You can stop the surging by preventing the governor arm and linkage from moving, (but that doesn't fix the issues causing it) but it will still be running too lean... what's happening is, not getting enough fuel the governor senses a heavy load (since the engine slows down) the governor opens up the throttle giving more fuel (would be running too fast if it ran that far open all the time) so then it senses everything is okay and starts to close the throttle back down to normal RPM, then it senses not getting enough fuel and repeats the process. Occasionally the governor can wear and get sloppy and cause surging like this, but over the last 10 years 1 out of 500 mowers i work on for surging has been fixed with a governor adjustment...
when you pull the airfilter housing off, fire it up, and manually choke it and note what positions the choke plate is in, in the carb, when the surging stops, and then it starts to die (becomes too RICH cause of too much choke)

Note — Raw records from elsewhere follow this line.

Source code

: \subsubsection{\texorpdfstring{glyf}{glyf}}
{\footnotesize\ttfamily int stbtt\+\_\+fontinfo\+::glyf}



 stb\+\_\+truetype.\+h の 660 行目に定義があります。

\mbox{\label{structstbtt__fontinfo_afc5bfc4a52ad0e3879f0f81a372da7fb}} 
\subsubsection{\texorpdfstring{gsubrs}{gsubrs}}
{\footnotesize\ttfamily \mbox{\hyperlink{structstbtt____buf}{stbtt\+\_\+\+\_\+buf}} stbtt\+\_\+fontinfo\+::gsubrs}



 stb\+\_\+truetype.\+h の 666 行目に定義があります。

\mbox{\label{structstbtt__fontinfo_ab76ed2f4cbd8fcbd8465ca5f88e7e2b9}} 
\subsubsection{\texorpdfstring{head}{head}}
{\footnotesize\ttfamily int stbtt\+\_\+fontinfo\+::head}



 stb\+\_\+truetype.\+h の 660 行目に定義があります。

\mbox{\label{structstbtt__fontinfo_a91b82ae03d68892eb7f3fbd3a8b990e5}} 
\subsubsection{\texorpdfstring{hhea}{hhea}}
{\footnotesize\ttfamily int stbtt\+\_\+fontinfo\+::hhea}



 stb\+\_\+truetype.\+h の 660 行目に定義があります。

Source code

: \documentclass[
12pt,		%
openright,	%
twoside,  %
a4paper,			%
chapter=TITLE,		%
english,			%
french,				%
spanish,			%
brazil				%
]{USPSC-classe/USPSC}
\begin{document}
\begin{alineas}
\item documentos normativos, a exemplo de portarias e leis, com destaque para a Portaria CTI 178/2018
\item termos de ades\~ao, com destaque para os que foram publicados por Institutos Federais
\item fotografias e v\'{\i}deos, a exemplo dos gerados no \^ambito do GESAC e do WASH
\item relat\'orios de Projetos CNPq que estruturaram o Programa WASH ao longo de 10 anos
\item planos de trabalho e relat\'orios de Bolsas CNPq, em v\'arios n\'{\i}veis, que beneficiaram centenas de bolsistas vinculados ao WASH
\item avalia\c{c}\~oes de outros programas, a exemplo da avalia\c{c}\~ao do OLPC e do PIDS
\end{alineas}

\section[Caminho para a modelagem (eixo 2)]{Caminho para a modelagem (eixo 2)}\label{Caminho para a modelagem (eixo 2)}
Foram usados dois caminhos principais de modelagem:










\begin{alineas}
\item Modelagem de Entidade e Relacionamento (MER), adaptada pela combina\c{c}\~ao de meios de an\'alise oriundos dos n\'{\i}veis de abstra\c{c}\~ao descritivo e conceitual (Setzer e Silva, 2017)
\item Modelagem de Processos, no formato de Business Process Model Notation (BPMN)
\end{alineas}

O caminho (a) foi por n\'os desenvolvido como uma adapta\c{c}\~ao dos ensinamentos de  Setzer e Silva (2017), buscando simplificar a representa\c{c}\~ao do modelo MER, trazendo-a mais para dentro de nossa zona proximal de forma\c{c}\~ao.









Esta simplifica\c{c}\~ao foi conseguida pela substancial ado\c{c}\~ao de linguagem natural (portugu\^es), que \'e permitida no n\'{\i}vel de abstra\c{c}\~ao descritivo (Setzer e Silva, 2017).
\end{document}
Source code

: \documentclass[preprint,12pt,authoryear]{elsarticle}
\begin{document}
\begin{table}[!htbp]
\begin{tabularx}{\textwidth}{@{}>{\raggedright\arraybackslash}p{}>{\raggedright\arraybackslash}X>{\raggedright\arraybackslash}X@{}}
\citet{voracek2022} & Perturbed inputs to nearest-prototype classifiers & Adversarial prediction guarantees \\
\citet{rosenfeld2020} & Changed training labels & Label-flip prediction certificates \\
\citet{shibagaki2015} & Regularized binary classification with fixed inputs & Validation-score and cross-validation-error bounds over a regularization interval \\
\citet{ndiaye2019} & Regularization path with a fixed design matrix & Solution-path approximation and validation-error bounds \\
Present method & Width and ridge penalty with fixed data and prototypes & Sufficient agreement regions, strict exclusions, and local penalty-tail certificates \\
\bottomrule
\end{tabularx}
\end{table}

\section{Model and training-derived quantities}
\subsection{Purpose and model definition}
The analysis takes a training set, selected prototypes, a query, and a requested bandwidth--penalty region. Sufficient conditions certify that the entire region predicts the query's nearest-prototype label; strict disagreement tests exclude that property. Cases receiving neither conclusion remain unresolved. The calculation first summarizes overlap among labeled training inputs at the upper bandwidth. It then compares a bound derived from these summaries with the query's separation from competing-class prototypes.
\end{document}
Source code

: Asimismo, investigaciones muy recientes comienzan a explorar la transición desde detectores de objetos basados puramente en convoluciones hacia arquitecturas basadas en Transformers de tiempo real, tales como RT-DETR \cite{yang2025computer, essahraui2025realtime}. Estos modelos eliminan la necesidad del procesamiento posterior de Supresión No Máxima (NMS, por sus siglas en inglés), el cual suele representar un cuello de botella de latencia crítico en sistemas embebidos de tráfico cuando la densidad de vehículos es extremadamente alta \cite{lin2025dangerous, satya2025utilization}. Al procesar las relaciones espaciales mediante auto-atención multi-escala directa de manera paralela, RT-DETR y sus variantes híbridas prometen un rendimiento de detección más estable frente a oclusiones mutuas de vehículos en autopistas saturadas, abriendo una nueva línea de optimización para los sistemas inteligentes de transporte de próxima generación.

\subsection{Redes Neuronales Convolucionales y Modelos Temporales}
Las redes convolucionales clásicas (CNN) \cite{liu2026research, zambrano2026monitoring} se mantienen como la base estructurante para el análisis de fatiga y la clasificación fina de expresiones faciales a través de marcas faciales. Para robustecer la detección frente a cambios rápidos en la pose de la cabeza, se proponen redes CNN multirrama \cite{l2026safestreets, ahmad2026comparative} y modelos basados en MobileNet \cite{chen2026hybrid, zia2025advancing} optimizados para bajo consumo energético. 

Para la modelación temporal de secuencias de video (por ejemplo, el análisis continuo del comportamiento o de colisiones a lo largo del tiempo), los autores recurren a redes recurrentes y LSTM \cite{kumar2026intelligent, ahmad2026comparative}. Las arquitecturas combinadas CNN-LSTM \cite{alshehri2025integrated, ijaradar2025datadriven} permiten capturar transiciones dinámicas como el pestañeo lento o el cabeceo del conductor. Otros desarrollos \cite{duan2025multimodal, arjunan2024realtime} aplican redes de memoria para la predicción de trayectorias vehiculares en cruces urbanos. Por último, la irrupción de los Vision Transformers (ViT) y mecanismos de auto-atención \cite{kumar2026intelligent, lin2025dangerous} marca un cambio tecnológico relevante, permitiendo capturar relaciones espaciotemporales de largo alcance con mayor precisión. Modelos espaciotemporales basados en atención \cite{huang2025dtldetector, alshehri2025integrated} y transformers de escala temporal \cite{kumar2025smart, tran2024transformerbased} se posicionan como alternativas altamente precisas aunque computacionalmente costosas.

I pulled the filter housing but realized I would need shorter bolts to put the carb back on without the housing, insulator and gaskets to test it. I put it back together, choked it and it fired right up and the choke released properly. But I must have snagged something or done something wrong because now its running max out and pulling that back vertical throttle lever does nothing, its stuck. So I screwed up and will need to redo it. But it certainly didn't sputter ;-) Is it possible I inadvertently disconnected the governor? The throttle plate has a stop so should only have one ON position; it was running maxed out.

I also cleaned things up with rags and q-tips; too much dirt in the carb as I've had a guy come in to mow my yard and he doesn't check that the air filter is coming loose even though I zip tied it on but evidently not well enough.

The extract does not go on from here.